Energized by the periodic show of strength by his supporters, Raj never hesitates to threaten whoever he pleases. More often than not, it is soft targets like multiplexes and radio stations for not showing Marathi films or airing Marathi songs, telecom companies for the absence of a customer service in Marathi or as happened recently, Hindi news channels for not being fair to him. Ever since his party’s 2008 attack on poor, north Indian migrant labourers from UP and Bihar, the language is always intimidatory: mend your ways, do as I tell you or I’ll have you shut shop in Maharashtra.
Such language strengthens Raj in three ways: It brings the weak and the vulnerable to their knees, propels Raj into the limelight and adds to his clout and popularity among a growing base of supporters. He is hailed as a man of action who delivers quick results.
In 2008, Raj had warned of a violent opposition to films and products endorsed by superstar Amitabh Bachchan’s family after objecting to his wife and actor Jaya Bachchan’s “anti-Marathi” remarks. Amitabh and Jaya Bachchan who had remarked during a film promotion event that north Indians in Maharashtra would prefer to speak in Hindi and not Marathi apologised later that she did not mean any disrespect to Maharashtrians.
On most occasions, Raj Thackeray’s threats have drawn a mute response from the same Congress-NCP government which slapped the serious charge of sedition on a harmless cartoonist like Aseem Trivedi. It was therefore not surprising when Bihar chief minister Nitish Kumar protested recently that the Centre and Maharashtra government had failed to rein in the MNS chief for his threat to throw Biharis out of Maharashtra.
While other political parties have their own agendas, the Thackerays have found their niche in the politics of the Marathi manoos and Marathi pride. No one can question love for Maharashtra and therefore, the state’s legendary warrior-king Shivaji becomes the central deity for the Thackerays and they justify their intimidatory tactics in the name of the Marathi manoos.
The anti-Muslim card is another element in the strategy of the Thackerays which is not only effective in whipping up passions against Pakistan and Bangladesh but also helps the Thackerays sharpen their focus on the non-Muslim voters.
Bal Thackeray recently told his party’s newspaper Samana that he wants the army under his command “for just a month” to turn the country around. Raj Thackeray is creating one of his own- on the very same lines that Bal Thackeray built the Shiv Sena ‘shakha by shakha’. Using this political opportunity, many neighbourhood bullies have climbed the ladder of politics and have become municipal corporators, MLAs and even ministers.

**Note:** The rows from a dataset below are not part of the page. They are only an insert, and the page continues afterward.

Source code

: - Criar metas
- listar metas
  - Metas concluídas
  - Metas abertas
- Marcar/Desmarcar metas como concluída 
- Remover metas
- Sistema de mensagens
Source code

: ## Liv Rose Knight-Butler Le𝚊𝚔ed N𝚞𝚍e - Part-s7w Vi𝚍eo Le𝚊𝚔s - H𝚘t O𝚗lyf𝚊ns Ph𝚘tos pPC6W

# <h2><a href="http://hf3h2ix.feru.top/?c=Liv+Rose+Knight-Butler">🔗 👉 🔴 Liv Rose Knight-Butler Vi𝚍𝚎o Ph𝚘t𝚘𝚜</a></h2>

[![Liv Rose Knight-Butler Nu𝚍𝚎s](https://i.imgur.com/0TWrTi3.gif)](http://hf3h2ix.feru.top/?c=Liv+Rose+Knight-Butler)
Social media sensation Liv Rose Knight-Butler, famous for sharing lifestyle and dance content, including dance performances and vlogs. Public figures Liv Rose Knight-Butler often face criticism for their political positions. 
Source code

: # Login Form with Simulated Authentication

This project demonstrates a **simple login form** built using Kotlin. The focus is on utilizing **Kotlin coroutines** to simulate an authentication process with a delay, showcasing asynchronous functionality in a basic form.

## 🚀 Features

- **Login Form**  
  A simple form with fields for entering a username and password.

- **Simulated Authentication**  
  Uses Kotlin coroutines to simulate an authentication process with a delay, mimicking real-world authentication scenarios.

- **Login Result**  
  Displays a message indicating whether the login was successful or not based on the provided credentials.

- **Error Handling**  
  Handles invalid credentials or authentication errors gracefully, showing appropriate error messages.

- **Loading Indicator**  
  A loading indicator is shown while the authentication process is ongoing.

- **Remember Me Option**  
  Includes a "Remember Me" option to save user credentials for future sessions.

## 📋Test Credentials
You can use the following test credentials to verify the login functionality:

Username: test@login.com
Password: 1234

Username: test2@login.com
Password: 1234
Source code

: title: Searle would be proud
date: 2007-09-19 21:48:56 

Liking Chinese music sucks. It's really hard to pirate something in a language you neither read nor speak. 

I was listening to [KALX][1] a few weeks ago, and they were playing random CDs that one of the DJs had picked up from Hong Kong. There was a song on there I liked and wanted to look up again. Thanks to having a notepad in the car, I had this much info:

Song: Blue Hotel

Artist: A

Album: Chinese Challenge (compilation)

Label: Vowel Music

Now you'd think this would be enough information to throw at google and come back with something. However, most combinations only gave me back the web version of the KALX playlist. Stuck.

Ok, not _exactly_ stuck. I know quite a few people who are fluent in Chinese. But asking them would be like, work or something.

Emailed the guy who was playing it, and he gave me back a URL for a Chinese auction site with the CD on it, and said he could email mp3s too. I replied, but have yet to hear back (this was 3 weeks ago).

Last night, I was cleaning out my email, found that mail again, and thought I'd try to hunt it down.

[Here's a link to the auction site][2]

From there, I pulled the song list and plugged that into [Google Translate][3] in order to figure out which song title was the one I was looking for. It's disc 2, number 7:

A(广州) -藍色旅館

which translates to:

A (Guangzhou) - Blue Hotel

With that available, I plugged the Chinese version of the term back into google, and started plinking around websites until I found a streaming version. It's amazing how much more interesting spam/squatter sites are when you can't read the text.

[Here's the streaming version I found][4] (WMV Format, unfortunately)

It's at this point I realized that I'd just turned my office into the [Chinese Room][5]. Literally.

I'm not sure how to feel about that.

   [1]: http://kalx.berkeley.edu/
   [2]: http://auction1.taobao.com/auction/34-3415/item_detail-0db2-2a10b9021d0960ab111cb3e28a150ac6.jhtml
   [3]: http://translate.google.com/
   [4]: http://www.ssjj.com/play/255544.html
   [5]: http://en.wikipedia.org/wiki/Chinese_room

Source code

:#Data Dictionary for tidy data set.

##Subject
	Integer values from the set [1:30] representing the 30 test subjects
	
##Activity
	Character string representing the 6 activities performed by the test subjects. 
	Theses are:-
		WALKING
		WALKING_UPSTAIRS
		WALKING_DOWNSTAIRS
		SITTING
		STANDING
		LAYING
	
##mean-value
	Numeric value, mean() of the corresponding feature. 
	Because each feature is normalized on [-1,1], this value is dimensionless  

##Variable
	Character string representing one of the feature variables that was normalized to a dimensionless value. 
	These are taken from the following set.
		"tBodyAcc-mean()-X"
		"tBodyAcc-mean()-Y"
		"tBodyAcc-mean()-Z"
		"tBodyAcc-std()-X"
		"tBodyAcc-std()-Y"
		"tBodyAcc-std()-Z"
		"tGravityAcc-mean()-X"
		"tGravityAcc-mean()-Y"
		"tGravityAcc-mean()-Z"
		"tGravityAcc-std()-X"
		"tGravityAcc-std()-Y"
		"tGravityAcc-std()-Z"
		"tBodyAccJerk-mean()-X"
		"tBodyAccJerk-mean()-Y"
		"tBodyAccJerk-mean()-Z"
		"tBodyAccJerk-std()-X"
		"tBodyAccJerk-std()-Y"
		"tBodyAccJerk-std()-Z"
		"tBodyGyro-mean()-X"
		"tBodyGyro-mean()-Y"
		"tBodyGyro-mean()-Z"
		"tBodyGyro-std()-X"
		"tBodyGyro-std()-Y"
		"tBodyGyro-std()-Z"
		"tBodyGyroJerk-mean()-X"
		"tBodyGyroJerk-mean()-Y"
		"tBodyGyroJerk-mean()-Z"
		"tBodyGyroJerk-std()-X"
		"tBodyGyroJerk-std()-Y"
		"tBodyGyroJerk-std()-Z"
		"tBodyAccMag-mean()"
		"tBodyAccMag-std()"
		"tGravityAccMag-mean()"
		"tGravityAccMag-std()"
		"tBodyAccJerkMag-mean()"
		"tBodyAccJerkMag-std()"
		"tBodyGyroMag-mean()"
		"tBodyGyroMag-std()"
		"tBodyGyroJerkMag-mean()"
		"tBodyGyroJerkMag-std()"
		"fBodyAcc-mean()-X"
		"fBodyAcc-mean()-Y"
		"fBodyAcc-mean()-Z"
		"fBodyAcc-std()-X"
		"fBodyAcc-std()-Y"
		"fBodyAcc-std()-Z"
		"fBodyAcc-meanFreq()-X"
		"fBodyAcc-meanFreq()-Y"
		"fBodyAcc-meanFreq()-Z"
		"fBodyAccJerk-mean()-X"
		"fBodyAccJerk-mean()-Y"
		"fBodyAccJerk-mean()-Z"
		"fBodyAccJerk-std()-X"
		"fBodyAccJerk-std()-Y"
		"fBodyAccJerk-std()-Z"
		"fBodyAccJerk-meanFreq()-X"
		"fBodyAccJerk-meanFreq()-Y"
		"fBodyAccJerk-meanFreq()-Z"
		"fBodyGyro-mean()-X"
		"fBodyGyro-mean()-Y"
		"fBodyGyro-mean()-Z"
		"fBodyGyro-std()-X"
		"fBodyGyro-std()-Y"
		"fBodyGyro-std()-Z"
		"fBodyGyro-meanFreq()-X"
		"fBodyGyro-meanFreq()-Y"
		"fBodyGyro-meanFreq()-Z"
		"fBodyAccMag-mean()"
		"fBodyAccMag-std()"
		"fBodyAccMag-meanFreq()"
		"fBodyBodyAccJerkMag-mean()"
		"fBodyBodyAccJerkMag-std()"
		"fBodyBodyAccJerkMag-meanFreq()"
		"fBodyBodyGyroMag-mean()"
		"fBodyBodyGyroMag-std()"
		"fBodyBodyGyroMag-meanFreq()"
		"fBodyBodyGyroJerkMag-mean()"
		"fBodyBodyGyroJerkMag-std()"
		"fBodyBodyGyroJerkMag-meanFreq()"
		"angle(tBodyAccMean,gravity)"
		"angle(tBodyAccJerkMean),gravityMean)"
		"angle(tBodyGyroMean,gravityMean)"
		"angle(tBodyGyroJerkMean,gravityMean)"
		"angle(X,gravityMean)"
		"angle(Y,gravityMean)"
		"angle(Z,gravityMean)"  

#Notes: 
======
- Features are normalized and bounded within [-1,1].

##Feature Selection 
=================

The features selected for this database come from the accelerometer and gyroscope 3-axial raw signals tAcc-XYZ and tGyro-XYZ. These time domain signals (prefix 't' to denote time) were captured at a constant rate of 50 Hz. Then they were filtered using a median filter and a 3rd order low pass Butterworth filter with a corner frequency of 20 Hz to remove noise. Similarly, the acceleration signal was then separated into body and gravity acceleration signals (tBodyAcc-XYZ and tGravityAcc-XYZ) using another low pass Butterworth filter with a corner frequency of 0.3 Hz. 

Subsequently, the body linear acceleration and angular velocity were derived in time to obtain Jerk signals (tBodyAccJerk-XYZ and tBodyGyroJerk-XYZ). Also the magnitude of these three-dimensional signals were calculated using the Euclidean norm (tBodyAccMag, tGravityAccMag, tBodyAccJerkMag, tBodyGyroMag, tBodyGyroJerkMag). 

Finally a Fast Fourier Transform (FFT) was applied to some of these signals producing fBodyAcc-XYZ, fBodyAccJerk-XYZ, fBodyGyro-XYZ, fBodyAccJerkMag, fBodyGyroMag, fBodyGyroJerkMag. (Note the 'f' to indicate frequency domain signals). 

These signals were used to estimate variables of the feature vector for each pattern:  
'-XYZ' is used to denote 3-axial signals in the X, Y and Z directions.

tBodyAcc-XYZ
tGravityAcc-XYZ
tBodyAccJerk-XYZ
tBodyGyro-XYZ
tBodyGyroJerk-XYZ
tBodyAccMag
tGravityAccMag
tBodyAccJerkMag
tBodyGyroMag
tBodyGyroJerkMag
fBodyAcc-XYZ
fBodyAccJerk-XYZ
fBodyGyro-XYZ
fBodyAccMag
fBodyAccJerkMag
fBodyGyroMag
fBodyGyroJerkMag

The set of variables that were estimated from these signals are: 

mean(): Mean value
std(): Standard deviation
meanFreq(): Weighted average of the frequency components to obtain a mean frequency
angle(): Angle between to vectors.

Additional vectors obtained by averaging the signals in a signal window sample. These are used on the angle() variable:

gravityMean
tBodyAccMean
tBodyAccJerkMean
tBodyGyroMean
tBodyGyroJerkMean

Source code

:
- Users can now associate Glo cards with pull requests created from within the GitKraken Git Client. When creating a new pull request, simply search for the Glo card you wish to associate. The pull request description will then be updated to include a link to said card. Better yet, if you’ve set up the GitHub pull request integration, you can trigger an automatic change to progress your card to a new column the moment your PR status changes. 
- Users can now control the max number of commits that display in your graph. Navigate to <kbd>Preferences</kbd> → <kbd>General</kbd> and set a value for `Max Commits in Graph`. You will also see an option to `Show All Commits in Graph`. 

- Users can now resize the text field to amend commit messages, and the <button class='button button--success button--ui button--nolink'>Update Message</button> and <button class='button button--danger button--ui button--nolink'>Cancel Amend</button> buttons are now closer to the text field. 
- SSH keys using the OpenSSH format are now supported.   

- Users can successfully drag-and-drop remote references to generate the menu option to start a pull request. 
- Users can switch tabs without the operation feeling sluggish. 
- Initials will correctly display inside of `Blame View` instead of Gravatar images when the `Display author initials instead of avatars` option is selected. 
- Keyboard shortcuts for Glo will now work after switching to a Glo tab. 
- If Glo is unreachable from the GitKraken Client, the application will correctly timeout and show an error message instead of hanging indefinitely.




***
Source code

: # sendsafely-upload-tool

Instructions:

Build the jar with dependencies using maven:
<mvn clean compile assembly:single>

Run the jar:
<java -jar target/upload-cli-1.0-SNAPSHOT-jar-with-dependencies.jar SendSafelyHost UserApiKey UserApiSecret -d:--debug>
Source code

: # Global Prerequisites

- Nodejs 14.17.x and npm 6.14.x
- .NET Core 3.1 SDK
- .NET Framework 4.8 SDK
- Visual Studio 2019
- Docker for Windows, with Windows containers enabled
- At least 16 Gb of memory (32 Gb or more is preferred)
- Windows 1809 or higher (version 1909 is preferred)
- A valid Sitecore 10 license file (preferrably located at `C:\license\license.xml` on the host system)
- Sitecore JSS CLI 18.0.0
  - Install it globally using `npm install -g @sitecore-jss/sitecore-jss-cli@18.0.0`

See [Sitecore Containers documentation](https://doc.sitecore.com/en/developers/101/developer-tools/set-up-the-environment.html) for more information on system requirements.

The Sena’s history will show that it has always resorted to mob violence and intimidation to demand respect. The Sena’s violence against the communists who had a sizeable presence among the mill workers and unions of Mumbai, was condoned by the Congress because it suited its political interests. By the time the communists were eliminated, the Sena had become a force to reckon with and Bal Thackeray became bigger and bigger, metamorphosing into a demigod.
History is repeating itself in Maharashtra and we are seeing a second round of politics based on street violence and intimidation, planned and executed meticulously by the MNS in the name of the Marathi manoos. Raj Thackeray is unlikely to give up on violence and intimidation because this formula has worked in the past.
Using this aggressive stance, the Shiv Sena and the MNS have created a valuable political space for themselves. They have all the more benefitted from the weakness of the rule of law in India.
The people of Maharashtra don’t deserve to live in a state of lawlessness where politicians openly threaten that they will incite violence unless they and their views are given the right of way. With the next round of elections not very far into the future, the politics of hate and intimidation is bound to be on the upswing. This is all the more reason why troublemakers have to be dealt with a firm hand and nipped in the bud with a greater emphasis on maintaining law and order.